And so the slaughter continued and my weapon drunk deeply of their lives and suffering. I fought against the Guild, nipping away at them, the Djinn and I settling into some uneasy truce. I grinned maliciously to myself as my Asura gauge slowly ticked up, just a little more and I could walk a few more steps on that liberating path.

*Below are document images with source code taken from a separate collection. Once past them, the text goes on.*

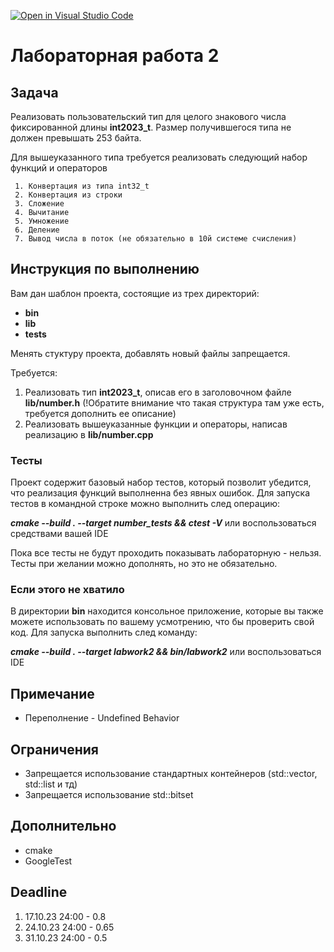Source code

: [![Open in Visual Studio Code](https://classroom.github.com/assets/open-in-vscode-718a45dd9cf7e7f842a935f5ebbe5719a5e09af4491e668f4dbf3b35d5cca122.svg)](https://classroom.github.com/online_ide?assignment_repo_id=12205647&assignment_repo_type=AssignmentRepo)
# Лабораторная работа 2

## Задача

  Реализовать пользовательский тип для целого знакового числа фиксированной длины **int2023_t**.
  Размер получившегося типа не должен превышать 253 байтa.

  Для вышеуказанного типа требуется реализовать следующий набор функций и операторов

     1. Конвертация из типа int32_t
     2. Конвертация из строки
     3. Сложение
     4. Вычитание
     5. Умножение
     6. Деление
     7. Вывод числа в поток (не обязательно в 10й системе счисления)

## Инструкция по выполнению

Вам дан шаблон проекта, состоящие из трех директорий:
- **bin**
- **lib**
- **tests**

Менять стуктуру проекта, добавлять новый файлы запрещается.

Требуется:
  1. Реализовать тип **int2023_t**, описав его в заголовочном файле **lib/number.h** (!Обратите внимание что такая структура там уже есть, требуется дополнить ее описание)
  2. Реализовать вышеуказанные функции и операторы, написав реализацию в **lib/number.cpp**

### Тесты

Проект содержит базовый набор тестов, который позволит убедится, что реализация функций выполненна без явных ошибок.
Для запуска тестов в командной строке можно выполнить след операцию:

***cmake --build . --target number_tests && ctest -V***  или воспользоваться средствами вашей IDE

Пока все тесты не будут проходить показывать лабораторную - нельзя.
Тесты при желании можно дополнять, но это не обязательно.

### Если этого не хватило

В директории **bin** находится консольное приложение, которые вы также можете использовать по вашему усмотрению, что бы проверить свой код.
Для запуска выполнить след команду:

***cmake --build . --target labwork2 && bin/labwork2*** или воспользоваться IDE

## Примечание
 - Переполнение - Undefined Behavior

## Ограничения
 - Запрещается использование стандартных контейнеров (std::vector, std::list и тд)
 - Запрещается использование std::bitset

## Дополнительно
 - cmake
 - GoogleTest


## Deadline

1. 17.10.23 24:00 - 0.8
2. 24.10.23 24:00 - 0.65
3. 31.10.23 24:00 - 0.5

Canis, the fool, now found himself fighting on two fronts. He could not spare enough men to quench my bloodlust, choosing instead to focus his might on slaying the Djinn. Such is the folly of those who place lofty ideals above the primal instinct of survival. There would be a victor here, but it would not be the Adventurer's Guild.
Guildmaster Canis and his lot were hard-pressed but relentless. The dome had made sure that there would be no running away from this field this day from any side, including his own. His forces made progress against the Djinn—magical assaults chipping away at Zariyah's form, each spell tearing wisps of energy from her tempestuous body. I needed him to continue, to weaken Zariyah for our eventual confrontation, but not to the point of her demise. All the while, I had to defend myself, ensuring the Guild did not rob me of my prize. It was a perilous dance, a game of steel and sorcery, and like Canis, I was striving to maintain a delicate balance between opposing forces.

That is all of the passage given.